Very cool conversation here! Yes indeed beam search can lead to more tokens being generated which may have lower overall probs. So I guess the statement:

Beam search will always find an output sequence with higher probability than greedy search, but is not guaranteed to find the most likely output.

only holds true when all generations have the same number of tokens.

Actually, following the discussion above with @Sukii , it now looks like the statement can even be false when the two methods yield sequences of the same length, as illustrated by the following modified example.

It seems unclear to me if beam search is truly that much better than simple greedy search.

This thread seems relevant, supports @vermouthmjl in defying the beam search's claim of being optimally superior. And I find it legitimate too.

But from what I suspect might be the reason for the initial claim though is the assumption that when dealing with in real-world data. I have no reference to back the existence of this assumption, but it is trivially intuitive and is as follows: the conditional probabilities significantly shrink down with increasing sequence length. That is, the conditional probabilities of the nodes at each incremental step of beam search (even for greedy and most other decoding strategies). This is because the probability of a node's occurrence decreases as the the number of nodes that it is conditioned on increases. For example, in NLP, a randomly sampled bi-gram has a higher joint probability than a randomly sampled tri-gram.

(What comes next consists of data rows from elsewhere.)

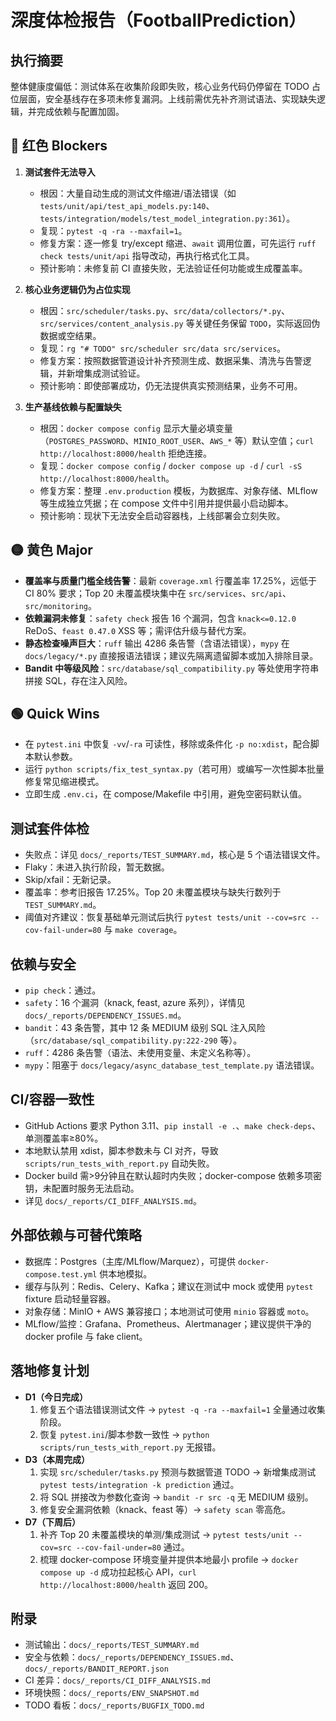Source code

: # 深度体检报告（FootballPrediction）

## 执行摘要
整体健康度偏低：测试体系在收集阶段即失败，核心业务代码仍停留在 TODO 占位层面，安全基线存在多项未修复漏洞。上线前需优先补齐测试语法、实现缺失逻辑，并完成依赖与配置加固。

## 🔴 红色 Blockers
1. **测试套件无法导入**
   - 根因：大量自动生成的测试文件缩进/语法错误（如 `tests/unit/api/test_api_models.py:140`、`tests/integration/models/test_model_integration.py:361`）。
   - 复现：`pytest -q -ra --maxfail=1`。
   - 修复方案：逐一修复 try/except 缩进、`await` 调用位置，可先运行 `ruff check tests/unit/api` 指导改动，再执行格式化工具。
   - 预计影响：未修复前 CI 直接失败，无法验证任何功能或生成覆盖率。

2. **核心业务逻辑仍为占位实现**
   - 根因：`src/scheduler/tasks.py`、`src/data/collectors/*.py`、`src/services/content_analysis.py` 等关键任务保留 `TODO`，实际返回伪数据或空结果。
   - 复现：`rg "# TODO" src/scheduler src/data src/services`。
   - 修复方案：按照数据管道设计补齐预测生成、数据采集、清洗与告警逻辑，并新增集成测试验证。
   - 预计影响：即使部署成功，仍无法提供真实预测结果，业务不可用。

3. **生产基线依赖与配置缺失**
   - 根因：`docker compose config` 显示大量必填变量（`POSTGRES_PASSWORD`、`MINIO_ROOT_USER`、`AWS_*` 等）默认空值；`curl http://localhost:8000/health` 拒绝连接。
   - 复现：`docker compose config` / `docker compose up -d` / `curl -sS http://localhost:8000/health`。
   - 修复方案：整理 `.env.production` 模板，为数据库、对象存储、MLflow 等生成独立凭据；在 compose 文件中引用并提供最小启动脚本。
   - 预计影响：现状下无法安全启动容器栈，上线部署会立刻失败。

## 🟡 黄色 Major
- **覆盖率与质量门槛全线告警**：最新 `coverage.xml` 行覆盖率 17.25%，远低于 CI 80% 要求；Top 20 未覆盖模块集中在 `src/services`、`src/api`、`src/monitoring`。
- **依赖漏洞未修复**：`safety check` 报告 16 个漏洞，包含 `knack<=0.12.0` ReDoS、`feast 0.47.0` XSS 等；需评估升级与替代方案。
- **静态检查噪声巨大**：`ruff` 输出 4286 条告警（含语法错误），`mypy` 在 `docs/legacy/*.py` 直接报语法错误；建议先隔离遗留脚本或加入排除目录。
- **Bandit 中等级风险**：`src/database/sql_compatibility.py` 等处使用字符串拼接 SQL，存在注入风险。

## 🟢 Quick Wins
- 在 `pytest.ini` 中恢复 `-vv`/`-ra` 可读性，移除或条件化 `-p no:xdist`，配合脚本默认参数。
- 运行 `python scripts/fix_test_syntax.py`（若可用）或编写一次性脚本批量修复常见缩进模式。
- 立即生成 `.env.ci`，在 compose/Makefile 中引用，避免空密码默认值。

## 测试套件体检
- 失败点：详见 `docs/_reports/TEST_SUMMARY.md`，核心是 5 个语法错误文件。
- Flaky：未进入执行阶段，暂无数据。
- Skip/xfail：无新记录。
- 覆盖率：参考旧报告 17.25%。Top 20 未覆盖模块与缺失行数列于 `TEST_SUMMARY.md`。
- 阈值对齐建议：恢复基础单元测试后执行 `pytest tests/unit --cov=src --cov-fail-under=80` 与 `make coverage`。

## 依赖与安全
- `pip check`：通过。
- `safety`：16 个漏洞（knack, feast, azure 系列），详情见 `docs/_reports/DEPENDENCY_ISSUES.md`。
- `bandit`：43 条告警，其中 12 条 MEDIUM 级别 SQL 注入风险（`src/database/sql_compatibility.py:222-290` 等）。
- `ruff`：4286 条告警（语法、未使用变量、未定义名称等）。
- `mypy`：阻塞于 `docs/legacy/async_database_test_template.py` 语法错误。

## CI/容器一致性
- GitHub Actions 要求 Python 3.11、`pip install -e .`、`make check-deps`、单测覆盖率≥80%。
- 本地默认禁用 xdist，脚本参数未与 CI 对齐，导致 `scripts/run_tests_with_report.py` 自动失败。
- Docker build 需>9分钟且在默认超时内失败；docker-compose 依赖多项密钥，未配置时服务无法启动。
- 详见 `docs/_reports/CI_DIFF_ANALYSIS.md`。

## 外部依赖与可替代策略
- 数据库：Postgres（主库/MLflow/Marquez），可提供 `docker-compose.test.yml` 供本地模拟。
- 缓存与队列：Redis、Celery、Kafka；建议在测试中 mock 或使用 `pytest` fixture 启动轻量容器。
- 对象存储：MinIO + AWS 兼容接口；本地测试可使用 `minio` 容器或 `moto`。
- MLflow/监控：Grafana、Prometheus、Alertmanager；建议提供干净的 docker profile 与 fake client。

## 落地修复计划
- **D1（今日完成）**
  1. 修复五个语法错误测试文件 → `pytest -q -ra --maxfail=1` 全量通过收集阶段。
  2. 恢复 `pytest.ini`/脚本参数一致性 → `python scripts/run_tests_with_report.py` 无报错。
- **D3（本周完成）**
  1. 实现 `src/scheduler/tasks.py` 预测与数据管道 TODO → 新增集成测试 `pytest tests/integration -k prediction` 通过。
  2. 将 SQL 拼接改为参数化查询 → `bandit -r src -q` 无 MEDIUM 级别。
  3. 修复安全漏洞依赖（knack、feast 等）→ `safety scan` 零高危。
- **D7（下周后）**
  1. 补齐 Top 20 未覆盖模块的单测/集成测试 → `pytest tests/unit --cov=src --cov-fail-under=80` 通过。
  2. 梳理 docker-compose 环境变量并提供本地最小 profile → `docker compose up -d` 成功拉起核心 API，`curl http://localhost:8000/health` 返回 200。

## 附录
- 测试输出：`docs/_reports/TEST_SUMMARY.md`
- 安全与依赖：`docs/_reports/DEPENDENCY_ISSUES.md`、`docs/_reports/BANDIT_REPORT.json`
- CI 差异：`docs/_reports/CI_DIFF_ANALYSIS.md`
- 环境快照：`docs/_reports/ENV_SNAPSHOT.md`
- TODO 看板：`docs/_reports/BUGFIX_TODO.md`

In the examples given by @vermouthmjl and the forum thread that I shared, counter examples are found whenever this assumption fails to hold.

Nov 12 '23 01:11 darshkaushik

Some aspects are domain dependent. In NLP head-parser approach, the subject head is crucial and decides the tail (so greedy search might work), but in dependency parser approach (which is nowadays the preferred approach) the verb is everything (in German were sometimes you have to wait for the speaker to speak the verb before you understand what he is talking about) so you may have to wait and do beam search. So the statement:

"Beam search will always find an output sequence with higher probability than greedy search, but is not guaranteed to find the most likely output."

However, it is understood that very deep parsing is also problematic as you pointed out. Shallow parsing seems the more preferred approach. As Oscar Wilde cleverly put it:

"All art is at once surface and symbol. Those who go beneath the surface do so at their peril. Those who read the symbol do so at their peril."

Nov 12 '23 03:11 Sukii